Two UNICORE BES endpoints have been deployed on FutureGrid for
interoperability testing. One endpoint is located on Sierra and the
other is located on India. This section contains the information needed
for other grid middleware platforms to connect to the UNICORE BES
endpoints.
- Endpoint URL:
- https://149.165.146.134:8081/DEMO-SITE/services/BESFactory?res=default_bes_factory
Security: configured for username/password authentication; Email for username token and CA cert.
OS: Red Hat Enterprise Linux Server release 5.5
Arch: x86_64
- Cores: 8 (Jobs submitted directly to machine - i.e. not through
- PBS queue)
- Endpoint URL:
- https://198.202.120.85:8081/DEMO-SITE/services/BESFactory?res=default_bes_factory
Security: configured for X-509 based mutual client authentication; Email with X-509 cert and for CA cert.
OS: Red Hat Enterprise Linux Server release 5.5
Arch: x86_64
- Cores: 320 (Jobs submitted to
- PBS queue)
A UNICORE client can be used to connect to the FutureGrid UNICORE 6
endpoints. This section describes how to install a UCC (UNICORE
Commandline Client), configure it to connect to a FutureGrid U6 endpoint
via X-509 based mutual client authentication and then submit jobs via
BES.
- Navigate to the UNICORE website:
http://www.unicore.eu/.
- Select the “Download” link on the tool bar to the left.
- Under the “Clients” section, select the “Download” link for “Commandline Client”.
- Click on the folder for desired version (i.e. 6.4.1)

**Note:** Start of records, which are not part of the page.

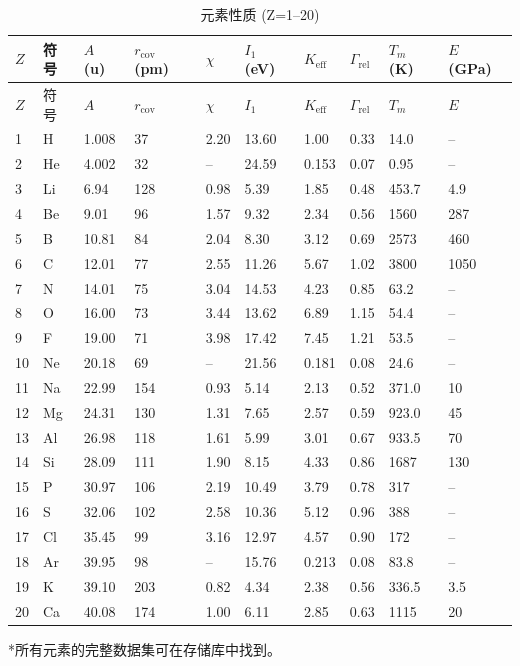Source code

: \documentclass[12pt,a4paper]{article}
\newcommand{\Keff}{K_{\mathrm{eff}}}
\begin{document}
	\begin{longtable}{p{0.6cm}p{1.2cm}p{1.2cm}p{1.2cm}p{1.2cm}p{1.2cm}p{1.5cm}p{1.2cm}p{1.2cm}p{1.2cm}}
		\caption{元素性质 (Z=1–20)} \label{tab:elem-data-first20} \\
		\toprule
		\(Z\) & 符号 & \(A\) (u) & \(r_{\text{cov}}\) (pm) & \(\chi\) & \(I_1\) (eV) & \(\Keff\) & \(\Gamma_{\text{rel}}\) & \(T_m\) (K) & \(E\) (GPa) \\
		\midrule
		\endfirsthead
		\toprule
		\(Z\) & 符号 & \(A\) & \(r_{\text{cov}}\) & \(\chi\) & \(I_1\) & \(\Keff\) & \(\Gamma_{\text{rel}}\) & \(T_m\) & \(E\) \\
		\midrule
		\endhead
		1  & H  & 1.008  & 37   & 2.20 & 13.60 & 1.00  & 0.33  & 14.0  & – \\
		2  & He & 4.002  & 32   & –    & 24.59 & 0.153 & 0.07  & 0.95  & – \\
		3  & Li & 6.94   & 128  & 0.98 & 5.39  & 1.85  & 0.48  & 453.7 & 4.9 \\
		4  & Be & 9.01   & 96   & 1.57 & 9.32  & 2.34  & 0.56  & 1560  & 287 \\
		5  & B  & 10.81  & 84   & 2.04 & 8.30  & 3.12  & 0.69  & 2573  & 460\footnotemark \\
		6  & C  & 12.01  & 77   & 2.55 & 11.26 & 5.67  & 1.02  & 3800  & 1050\footnotemark \\
		7  & N  & 14.01  & 75   & 3.04 & 14.53 & 4.23  & 0.85  & 63.2  & – \\
		8  & O  & 16.00  & 73   & 3.44 & 13.62 & 6.89  & 1.15  & 54.4  & – \\
		9  & F  & 19.00  & 71   & 3.98 & 17.42 & 7.45  & 1.21  & 53.5  & – \\
		10 & Ne & 20.18  & 69   & –    & 21.56 & 0.181 & 0.08  & 24.6  & – \\
		11 & Na & 22.99  & 154  & 0.93 & 5.14  & 2.13  & 0.52  & 371.0 & 10 \\
		12 & Mg & 24.31  & 130  & 1.31 & 7.65  & 2.57  & 0.59  & 923.0 & 45 \\
		13 & Al & 26.98  & 118  & 1.61 & 5.99  & 3.01  & 0.67  & 933.5 & 70 \\
		14 & Si & 28.09  & 111  & 1.90 & 8.15  & 4.33  & 0.86  & 1687  & 130 \\
		15 & P  & 30.97  & 106  & 2.19 & 10.49 & 3.79  & 0.78  & 317   & – \\
		16 & S  & 32.06  & 102  & 2.58 & 10.36 & 5.12  & 0.96  & 388   & – \\
		17 & Cl & 35.45  & 99   & 3.16 & 12.97 & 4.57  & 0.90  & 172   & – \\
		18 & Ar & 39.95  & 98   & –    & 15.76 & 0.213 & 0.08  & 83.8  & – \\
		19 & K  & 39.10  & 203  & 0.82 & 4.34  & 2.38  & 0.56  & 336.5 & 3.5 \\
		20 & Ca & 40.08  & 174  & 1.00 & 6.11  & 2.85  & 0.63  & 1115  & 20 \\
		\bottomrule
	\end{longtable}
	\vspace{0.2cm}
	*所有元素的完整数据集可在存储库中找到。
	
\end{document}
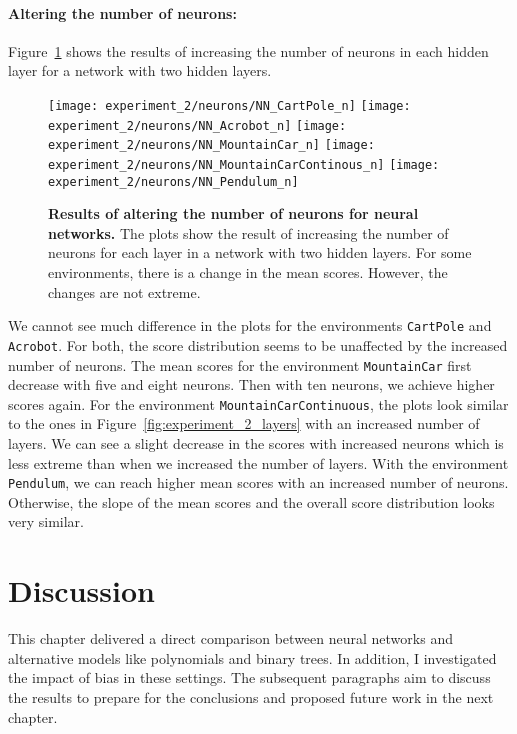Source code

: \paragraph{Altering the number of neurons:} Figure~\ref{fig:experiment_2_neurons} shows the results of increasing the number of neurons in each hidden layer for a network with two hidden layers.
\begin{figure}[!ht]
  \centering
  \texttt{[image: experiment\_2/neurons/NN\_CartPole\_n]}
  \texttt{[image: experiment\_2/neurons/NN\_Acrobot\_n]}
  \texttt{[image: experiment\_2/neurons/NN\_MountainCar\_n]}
  \texttt{[image: experiment\_2/neurons/NN\_MountainCarContinous\_n]}
  \texttt{[image: experiment\_2/neurons/NN\_Pendulum\_n]}
\caption[Results of altering the number of neurons for neural networks]{
  \textbf{Results of altering the number of neurons for neural networks.}
  The plots show the result of increasing the number of neurons for each layer in a network with two hidden layers. For some environments, there is a change in the mean scores. However, the changes are not extreme.
}
\label{fig:experiment_2_neurons}
\end{figure}
We cannot see much difference in the plots for the environments \verb|CartPole| and \verb|Acrobot|. For both, the score distribution seems to be unaffected by the increased number of neurons. The mean scores for the environment \verb|MountainCar| first decrease with five and eight neurons. Then with ten neurons, we achieve higher scores again. For the environment \verb|MountainCarContinuous|, the plots look similar to the ones in Figure~\ref{fig:experiment_2_layers} with an increased number of layers. We can see a slight decrease in the scores with increased neurons which is less extreme than when we increased the number of layers. With the environment \verb|Pendulum|, we can reach higher mean scores with an increased number of neurons. Otherwise, the slope of the mean scores and the overall score distribution looks very similar.

\clearpage
\section{Discussion}
This chapter delivered a direct comparison between neural networks and alternative models like polynomials and binary trees. In addition, I investigated the impact of bias in these settings. The subsequent paragraphs aim to discuss the results to prepare for the conclusions and proposed future work in the next chapter.

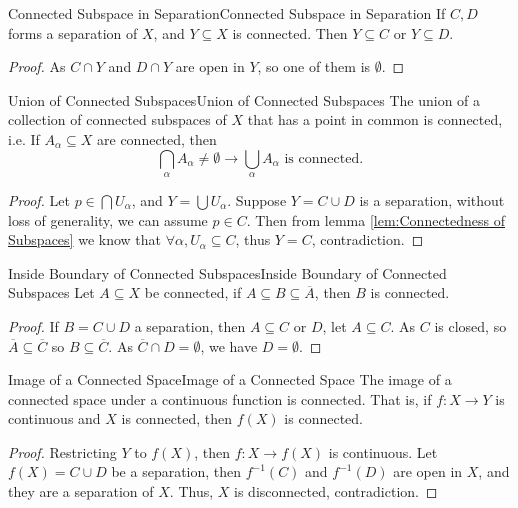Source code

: \documentclass[../main.tex]{subfiles}
\begin{document}
\begin{lemma}{Connected Subspace in Separation}{Connected Subspace in Separation}
If $C,D$ forms a separation of $X$, and $Y \subseteq X$ is connected. Then $Y \subseteq C$ or $Y \subseteq D$.
\end{lemma}
\begin{proof}
As $C\cap Y$ and $D\cap Y$ are open in $Y$, so one of them is $\emptyset $.
\end{proof}

\begin{theorem}{Union of Connected Subspaces}{Union of Connected Subspaces}
The union of a collection of connected subspaces of $X$ that has a point in common is connected, i.e. If $A_{\alpha}\subseteq X$ are connected, then
\begin{equation*}
	\bigcap_{\alpha} A_{\alpha} \neq \emptyset \rightarrow \bigcup_{\alpha} A_{\alpha} \text{ is connected.}
\end{equation*}
\end{theorem}
\begin{proof}
	Let $p\in \bigcap U_{\alpha}$, and $Y = \bigcup U_{\alpha}$. Suppose $Y = C \cup D$ is a separation, without loss of generality, we can assume $p\in C$. Then from lemma \ref{lem:Connectedness of Subspaces} we know that $\forall \alpha, U_{\alpha} \subseteq C$, thus $Y = C$, contradiction.
\end{proof}

\begin{theorem}{Inside Boundary of Connected Subspaces}{Inside Boundary of Connected Subspaces}
Let $A \subseteq X$ be connected, if $A \subseteq B \subseteq \overline{A}$, then $B$ is connected.
\end{theorem}
\begin{proof}
	If $B = C\cup D$ a separation, then $A \subseteq C$ or $D$, let $A \subseteq C$. As $C$ is closed, so $\overline{A} \subseteq \overline{C}$ so $B \subseteq \overline{C}$. As $\overline{C}\cap D=\emptyset $, we have $D = \emptyset $.
\end{proof}

\begin{theorem}{Image of a Connected Space}{Image of a Connected Space}
The image of a connected space under a continuous function is connected. That is, if $f: X \rightarrow Y$ is continuous and $X$ is connected, then $f(X)$ is connected.
\end{theorem}
\begin{proof}
	Restricting $Y$ to $f(X)$, then $f: X \rightarrow f(X)$ is continuous. Let $f(X) = C \cup D$ be a separation, then $f^{-1}(C)$ and $f^{-1}(D)$ are open in $X$, and they are a separation of $X$. Thus, $X$ is disconnected, contradiction.
\end{proof}
\end{document}
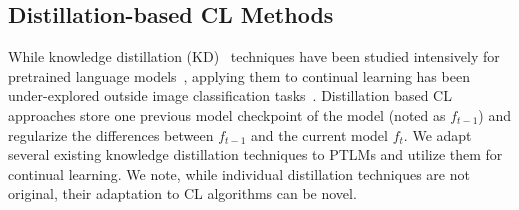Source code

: \subsection{Distillation-based CL Methods}
While knowledge distillation (KD)~\cite{Hinton2015DistillingTK} techniques have been studied intensively for pretrained language models~\cite{Sun2019PatientKD}, applying them to continual learning has been under-explored outside image classification tasks~\cite{Li2018LearningWF, Rebuffi2017iCaRLIC, Hou2018LifelongLV}. Distillation based CL approaches store one previous model checkpoint of the model (noted as $f_{t-1}$) and regularize the differences between $f_{t-1}$ and the current model $f_t$.
We adapt several existing knowledge distillation techniques to PTLMs and utilize them for continual learning. We note, while individual distillation techniques are not original, their adaptation to CL algorithms can be novel.

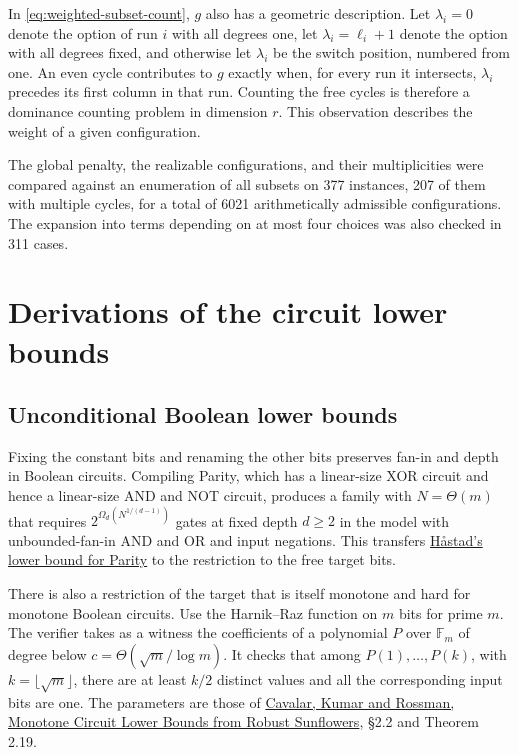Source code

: \documentclass[11pt,a4paper]{article}
\numberwithin{equation}{section}
\begin{document}
In \eqref{eq:weighted-subset-count}, \(g\) also has a geometric description. Let \(\lambda_i=0\) denote the option of run \(i\) with all degrees one, let \(\lambda_i=\ell_i+1\) denote the option with all degrees fixed, and otherwise let \(\lambda_i\) be the switch position, numbered from one. An even cycle contributes to \(g\) exactly when, for every run it intersects, \(\lambda_i\) precedes its first column in that run. Counting the free cycles is therefore a dominance counting problem in dimension \(r\). This observation describes the weight of a given configuration.

The global penalty, the realizable configurations, and their multiplicities were compared against an enumeration of all subsets on 377 instances, 207 of them with multiple cycles, for a total of 6021 arithmetically admissible configurations. The expansion into terms depending on at most four choices was also checked in 311 cases.

\section{Derivations of the circuit lower bounds}\label{derivations-of-the-circuit-lower-bounds}

\subsection{Unconditional Boolean lower bounds}\label{unconditional-boolean-lower-bounds}

Fixing the constant bits and renaming the other bits preserves fan-in and depth in Boolean circuits. Compiling Parity, which has a linear-size XOR circuit and hence a linear-size AND and NOT circuit, produces a family with \(N=\Theta(m)\) that requires \(2^{\Omega_d(N^{1/(d-1)})}\) gates at fixed depth \(d\ge2\) in the model with unbounded-fan-in AND and OR and input negations. This transfers \href{https://eccc.weizmann.ac.il/report/2019/073/}{Håstad's lower bound for Parity} to the restriction to the free target bits.

There is also a restriction of the target that is itself monotone and hard for monotone Boolean circuits. Use the Harnik--Raz function on \(m\) bits for prime \(m\). The verifier takes as a witness the coefficients of a polynomial \(P\) over \(\mathbb F_m\) of degree below \(c=\Theta(\sqrt m/\log m)\). It checks that among \(P(1),\ldots,P(k)\), with \(k=\lfloor\sqrt m\rfloor\), there are at least \(k/2\) distinct values and all the corresponding input bits are one. The parameters are those of \href{https://eccc.weizmann.ac.il/report/2020/181/revision/2/download/}{Cavalar, Kumar and Rossman, Monotone Circuit Lower Bounds from Robust Sunflowers}, §2.2 and Theorem 2.19.
\end{document}
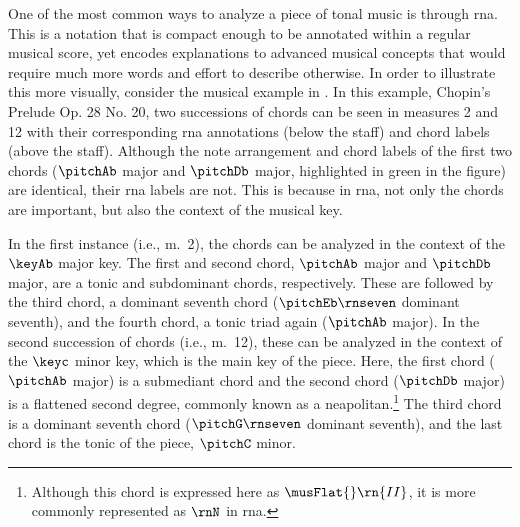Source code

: 
One of the most common ways to analyze a piece of tonal
music is through \gls{rna}. This is a notation that is
compact enough to be annotated within a regular musical
score, yet encodes explanations to advanced musical concepts
that would require much more words and effort to describe
otherwise. In order to illustrate this more visually,
consider the musical example in
. In this example, Chopin's
Prelude Op. 28 No. 20, two successions of chords can be seen
in measures 2 and 12 with their corresponding \gls{rna}
annotations (below the staff) and chord labels (above the
staff). Although the note arrangement and chord labels of
the first two chords ($\pitchAb$ major and $\pitchDb$ major,
highlighted in green in the figure) are identical, their
\gls{rna} labels are not. This is because in \gls{rna}, not
only the chords are important, but also the context of the
musical key.


In the first instance (i.e., m.~2), the chords can be
analyzed in the context of the $\keyAb$ major key. The first
and second chord, $\pitchAb$ major and $\pitchDb$ major, are
a tonic and subdominant chords, respectively. These are
followed by the third chord, a dominant seventh chord
($\pitchEb\rnseven$ dominant seventh), and the fourth chord,
a tonic triad again ($\pitchAb$ major). In the second
succession of chords (i.e., m.~12), these can be analyzed in
the context of the $\keyc$ minor key, which is the main key
of the piece. Here, the first chord ($\pitchAb$ major) is a
submediant chord and the second chord ($\pitchDb$ major) is
a flattened second degree, commonly known as a
\gls{neapolitan}.\footnote{Although this chord is expressed
here as $\musFlat{}\rn{II}$, it is more commonly represented
as $\rnN$ in \gls{rna}.} The third chord is a dominant
seventh chord ($\pitchG\rnseven$ dominant seventh), and the
last chord is the tonic of the piece, $\pitchC$ minor.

- Click on the desired distribution bundle to download (i.e.
ucc-6.4.1-all.tar.gz)
Unpack files from the distribution bundle downloaded (i.e. tar -xvzf
ucc-6.4.1-all.tar.gz)
On completion, there should be a directory containing the UNICORE 6
commandline client (i.e. ucc-6.4.1)
You can add the bin directory to your path for easier client
execution:
export PATH=$PATH:<UCC_HOME>/bin, where UCC_HOME is the directory you installed UCC
Directory Structure
- bin – contains executable “ucc”
- certs
- conf – contains preferences file to be configured with security
and registry settings
- doc
- extras
- lib
- samples
Run ucc to get list and description of available commands:
Usage: ucc <command> [OPTIONS] <args>
The following commands are available:
DATA MANAGEMENT
ls - list a storage
rm - remove a remote file or directory
copy-file-status - check status of a copy-file
get-file - get remote files
find - find files on storages
resolve - resolve remote location
mkdir - create a directory remotely
copy-file - copy remote files
put-file - puts a local file to a remote server
GENERAL
create-storage - create a storage service instance
connect - connect to UNICORE
list-storages - list the available remote storages
list-applications - lists applications on target systems
list-jobs - list your jobs
list-sites - list remote sites
system-info - checks the availability of services
JOB EXECUTION
run - run a job through UNICORE 6
get-status - get job status
abort-job - abort a job
batch - run ucc on a set of files
get-output - get output files
OGSA-BES
bes-list-att - provides information about U6 BES Interface
bes-terminate-job - terminate bes activity
bes-submit-job - run a job through UNICORE 6 BES Interface
bes-list-jobs - list jobs running on BES.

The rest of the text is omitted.